R Plus Seven clicked with me over the course of a strange Orange County winter, when I was a college sophomore. I had just declared a Film Music minor. This had me taking a course on synthesis, where our professor encouraged us to show up stoned on the day our soundscape homework was due. It also coincided with a period of unwanted change, after many of my best friends had either abruptly decided to drop out or transfer. As I balanced my austere angst and rabid newfound excitement about LFOs, I found myself genuinely vibing with academic-sounding music. I spent most of my free time — and, frankly, a few hours that I was supposed to be in class — loitering outside of the warehouses and strip malls that dot Southern California, challenging soundscapes singing the cans of my headphones the whole time. It’s not that some hidden beauty had randomly decided to reveal itself to me — I was just finally able to appreciate the ways in which albums like R Plus Seven made me cinematically terrified.
Lopatin has long been influenced by arty films, and R Plus Seven came out shortly after he and Brian Reitzell soundtracked Sofia Coppola’s cult-favorite 2013 film The Bling Ring. “I was always screwing around with music, but I really wanted to go to film school when I was in high school. I guess what happened was that I didn’t get into Tisch, that’s what happened. I got deferred. And I went to Hampshire and ended up making music like everybody else there,” he told Pitchfork in a 2010 interview. “I don’t think I could make a good film, but I could definitely score a good film.”

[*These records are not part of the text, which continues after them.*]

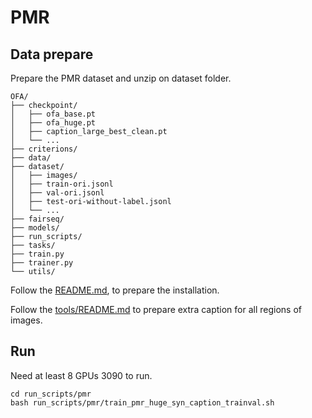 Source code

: # PMR 

## Data prepare
Prepare the PMR dataset and unzip on dataset folder.

```
OFA/
├── checkpoint/
│   ├── ofa_base.pt
│   ├── ofa_huge.pt
│   ├── caption_large_best_clean.pt
│   └── ...
├── criterions/
├── data/
├── dataset/
│   ├── images/
│   ├── train-ori.jsonl
│   ├── val-ori.jsonl
│   ├── test-ori-without-label.jsonl
│   └── ...
├── fairseq/
├── models/
├── run_scripts/
├── tasks/
├── train.py
├── trainer.py
└── utils/
```

Follow the [README.md](README.md), to prepare the installation.

Follow the [tools/README.md](README.md) to prepare extra caption for all regions of images.

## Run
Need at least 8 GPUs 3090 to run.

    cd run_scripts/pmr
    bash run_scripts/pmr/train_pmr_huge_syn_caption_trainval.sh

It’s appropriate that Lopatin’s true breakout moment came after he soundtracked the Safdie brothers’ films Good Time and Uncut Gems. The A24 cosign thrust him into an even brighter spotlight, transforming Lopatin into an unlikely C-list celebrity. Through his work on Uncut Gems, he caught the ear of debauched popstar Abel Tesfaye aka the Weeknd. Their partnership that ensued opened even wider doors for Lopatin. He wrote three tracks for 2020’s After Hours and 13 of the cuts on 2022’s Dawn FM. He also acted as the musical director for the Weeknd’s 2021 Super Bowl halftime show. All of a sudden, Lopatin was pulling the strings behind Billboard-charting records and major television events — an unusual career pivot for a guy who came up putting out noise collages with titles like “Child Soldier” and “Woe Is The Transgression II.”
One might expect the quality of Lopatin’s music to have taken a hit in the wake of his stardom. Against all odds, though, he’s managed to stay fairly true to his signature sci-fi formula. For evidence, look no further than this 2020 Fallon performance of Magic Oneohtrix Point Never single “I Don’t Love Me Anymore.” Backed by a band that includes left-field percussionist Eli Keszler, Lopatin performs the guitar-driven track in front of a kaleidoscopic, cavernous backdrop. It’s one of the most bizarre late night television nuggets I’ve ever encountered — an extension of Lopatin’s freaky, baffling roots, broadcast on one of the most prominent stages available to a musician today. The moment was evidence of how far Lopatin has risen since R Plus Seven; like Brian Eno and Aphex Twin before him, he’s the rare ambient musician who has been able to transform into an actual celebrity.